I haven’t felt very well lately. I am enjoying the holidays but I am ready for them to be over so I have more time to rest. When I don’t have a day on the weekend to rest it is really hard on me. Over the next few months if you ask me to do something and I say I can’t please don’t get mad. I have got to start resting more. Last week I was in lot of pain after not getting any down time the weekend before then this weekend I didn’t get any down time and this week it has just killed me. This week and last one Tuesday I felt like the next day should be Friday because I have been so tired. I finally broke down and called my doctor yesterday. When I told them about all the pain and pressure she said I needed to come in for an evaluation. I have been pregnant twice before and I did go through pre-term labor with Noah so I know what that is like but they wanted to check and make sure I wasn’t in pre-term labor. I guess since I did have problems with it last time they are extra careful this time.
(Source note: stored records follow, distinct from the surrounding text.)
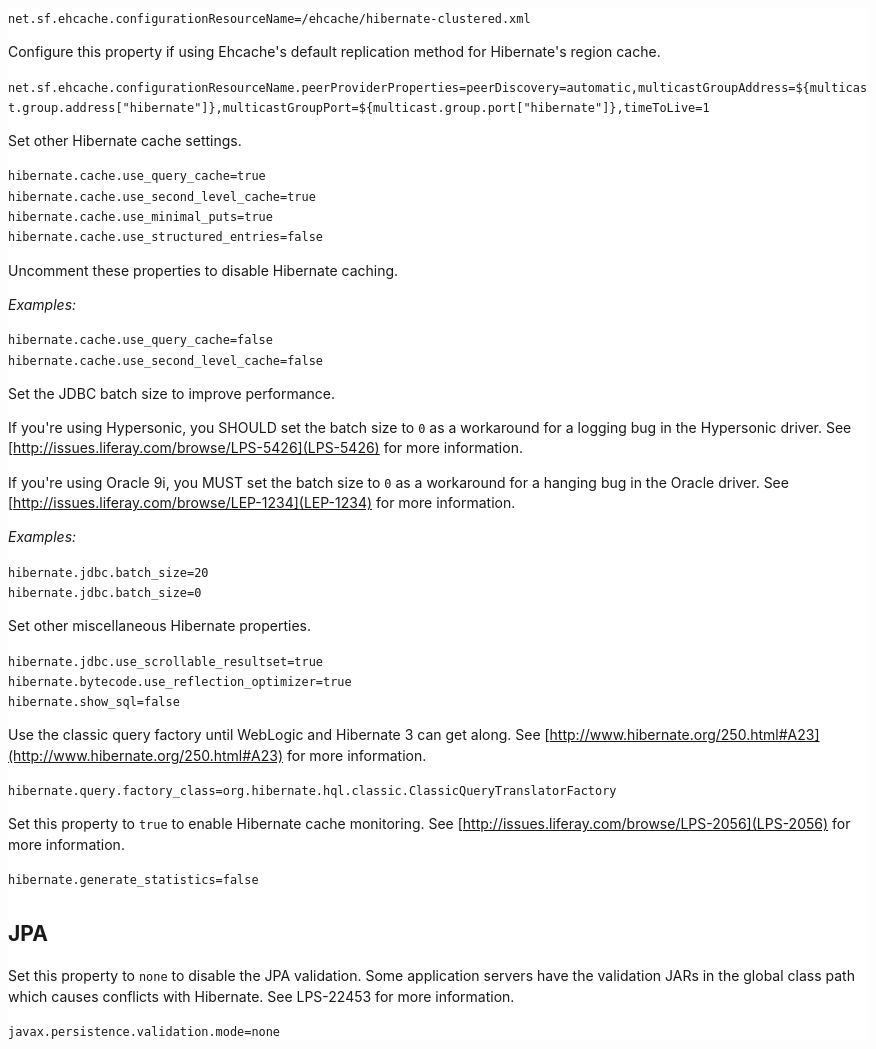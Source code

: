    net.sf.ehcache.configurationResourceName=/ehcache/hibernate-clustered.xml

Configure this property if using Ehcache's default replication method for Hibernate's region cache.

    net.sf.ehcache.configurationResourceName.peerProviderProperties=peerDiscovery=automatic,multicastGroupAddress=${multicast.group.address["hibernate"]},multicastGroupPort=${multicast.group.port["hibernate"]},timeToLive=1

Set other Hibernate cache settings.

    hibernate.cache.use_query_cache=true
    hibernate.cache.use_second_level_cache=true
    hibernate.cache.use_minimal_puts=true
    hibernate.cache.use_structured_entries=false

Uncomment these properties to disable Hibernate caching.

*Examples:*

    hibernate.cache.use_query_cache=false
    hibernate.cache.use_second_level_cache=false

Set the JDBC batch size to improve performance.

If you're using Hypersonic, you SHOULD set the batch size to `0` as a workaround for a logging bug in the Hypersonic driver. See [http://issues.liferay.com/browse/LPS-5426](LPS-5426) for more information.

If you're using Oracle 9i, you MUST set the batch size to `0` as a workaround for a hanging bug in the Oracle driver. See [http://issues.liferay.com/browse/LEP-1234](LEP-1234) for more information.

*Examples:*

	hibernate.jdbc.batch_size=20
	hibernate.jdbc.batch_size=0

Set other miscellaneous Hibernate properties.

    hibernate.jdbc.use_scrollable_resultset=true
    hibernate.bytecode.use_reflection_optimizer=true
    hibernate.show_sql=false

Use the classic query factory until WebLogic and Hibernate 3 can get along. See [http://www.hibernate.org/250.html#A23](http://www.hibernate.org/250.html#A23) for more information.

    hibernate.query.factory_class=org.hibernate.hql.classic.ClassicQueryTranslatorFactory

Set this property to `true` to enable Hibernate cache monitoring. See [http://issues.liferay.com/browse/LPS-2056](LPS-2056) for more information.

    hibernate.generate_statistics=false
    
## JPA [](id=jpa)

Set this property to `none` to disable the JPA validation. Some application servers have the validation JARs in the global class path which causes conflicts with Hibernate. See LPS-22453 for more information.

	javax.persistence.validation.mode=none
I found out today my placenta has corrected itself so I will not have to plan for a c-section!!! Yay!!! I have three kids at home, I don’t want to stay in the hospital an extra day. I have already told her, I need to have him on a Thursday so I can be back at dance class on Monday. Also my cervix are closed, thick and high. Yay!!! So for the first time I actually feel like I’ll carry him closer to March 18th than I had been thinking. Although I am measuring ahead so maybe not. But we need the extra time to prepare.
They did an ultrasound today and I so enjoyed getting to see him but I’m kinda sad because now they won’t do one at my appointment next week and I was really looking forward to the kids getting to see him. But they will get to hear his heartbeat.
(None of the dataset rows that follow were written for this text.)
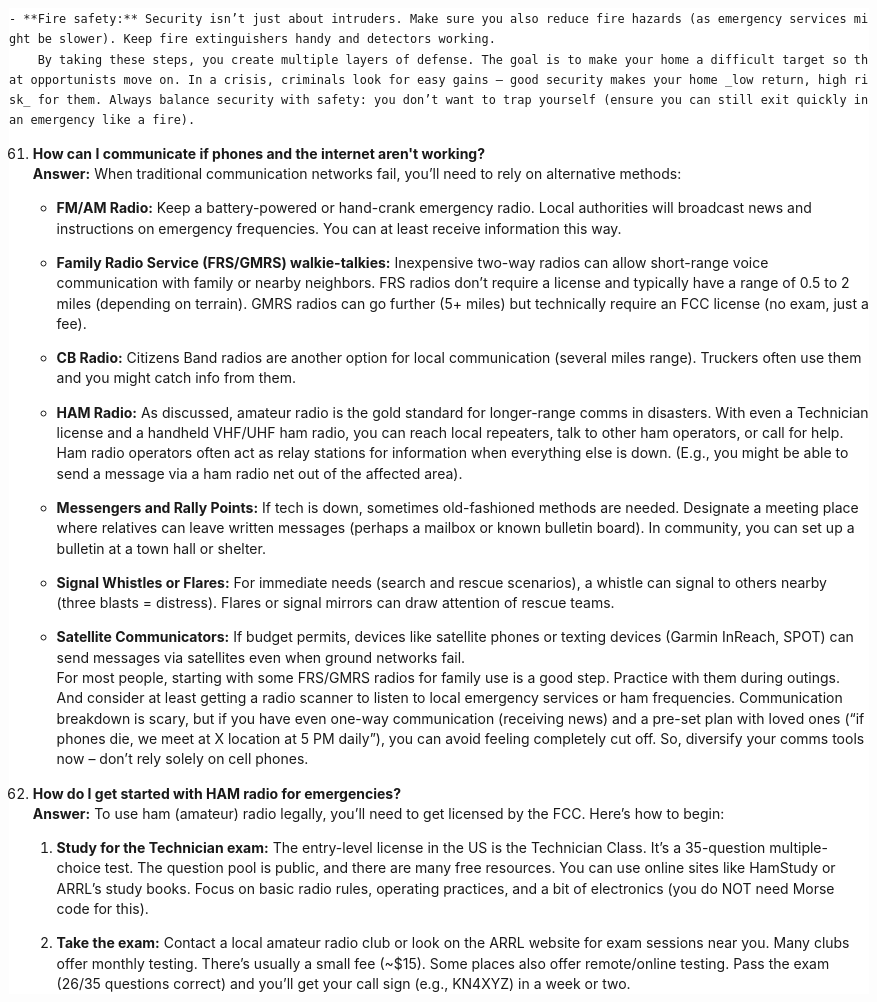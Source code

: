     - **Fire safety:** Security isn’t just about intruders. Make sure you also reduce fire hazards (as emergency services might be slower). Keep fire extinguishers handy and detectors working.  
        By taking these steps, you create multiple layers of defense. The goal is to make your home a difficult target so that opportunists move on. In a crisis, criminals look for easy gains – good security makes your home _low return, high risk_ for them. Always balance security with safety: you don’t want to trap yourself (ensure you can still exit quickly in an emergency like a fire).
        
61. **How can I communicate if phones and the internet aren't working?**  
    **Answer:** When traditional communication networks fail, you’ll need to rely on alternative methods:
    
    - **FM/AM Radio:** Keep a battery-powered or hand-crank emergency radio. Local authorities will broadcast news and instructions on emergency frequencies. You can at least receive information this way.
        
    - **Family Radio Service (FRS/GMRS) walkie-talkies:** Inexpensive two-way radios can allow short-range voice communication with family or nearby neighbors. FRS radios don’t require a license and typically have a range of 0.5 to 2 miles (depending on terrain). GMRS radios can go further (5+ miles) but technically require an FCC license (no exam, just a fee).
        
    - **CB Radio:** Citizens Band radios are another option for local communication (several miles range). Truckers often use them and you might catch info from them.
        
    - **HAM Radio:** As discussed, amateur radio is the gold standard for longer-range comms in disasters. With even a Technician license and a handheld VHF/UHF ham radio, you can reach local repeaters, talk to other ham operators, or call for help. Ham radio operators often act as relay stations for information when everything else is down. (E.g., you might be able to send a message via a ham radio net out of the affected area).
        
    - **Messengers and Rally Points:** If tech is down, sometimes old-fashioned methods are needed. Designate a meeting place where relatives can leave written messages (perhaps a mailbox or known bulletin board). In community, you can set up a bulletin at a town hall or shelter.
        
    - **Signal Whistles or Flares:** For immediate needs (search and rescue scenarios), a whistle can signal to others nearby (three blasts = distress). Flares or signal mirrors can draw attention of rescue teams.
        
    - **Satellite Communicators:** If budget permits, devices like satellite phones or texting devices (Garmin InReach, SPOT) can send messages via satellites even when ground networks fail.  
        For most people, starting with some FRS/GMRS radios for family use is a good step. Practice with them during outings. And consider at least getting a radio scanner to listen to local emergency services or ham frequencies. Communication breakdown is scary, but if you have even one-way communication (receiving news) and a pre-set plan with loved ones (“if phones die, we meet at X location at 5 PM daily”), you can avoid feeling completely cut off. So, diversify your comms tools now – don’t rely solely on cell phones.
        
62. **How do I get started with HAM radio for emergencies?**  
    **Answer:** To use ham (amateur) radio legally, you’ll need to get licensed by the FCC. Here’s how to begin:
    
    1. **Study for the Technician exam:** The entry-level license in the US is the Technician Class. It’s a 35-question multiple-choice test. The question pool is public, and there are many free resources. You can use online sites like HamStudy or ARRL’s study books. Focus on basic radio rules, operating practices, and a bit of electronics (you do NOT need Morse code for this).
        
    2. **Take the exam:** Contact a local amateur radio club or look on the ARRL website for exam sessions near you. Many clubs offer monthly testing. There’s usually a small fee (~$15). Some places also offer remote/online testing. Pass the exam (26/35 questions correct) and you’ll get your call sign (e.g., KN4XYZ) in a week or two.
The doctor told me my pain is because this is my third pregnancy and its hard on my body which I already knew that. Also because of my build. I am not use to having the extra weight so my body naturally arches my back poking my tummy out to support the weight. He recommended I get a maternity belt, use a heating pad, take Tylenol, stay off my feet & rest as much as possible. My sweet husband went my Buy Buy Baby and got me a maternity belt on his way home and I picked up a heating pad during lunch so hopefully tomorrow will be an easier day for me. I sit upstairs at work and when I climb the steps it is so hard to climb the last few steps. I am trying to go up and down them as little as possible. My boss as told me he will bring stuff up to me, just to let him know. I’ve got to get better about asking him instead of just doing it myself. But that is something I have a hard time doing anyway. I have gotten better about letting Adam do stuff and trying to not worry about it if it doesn’t get done.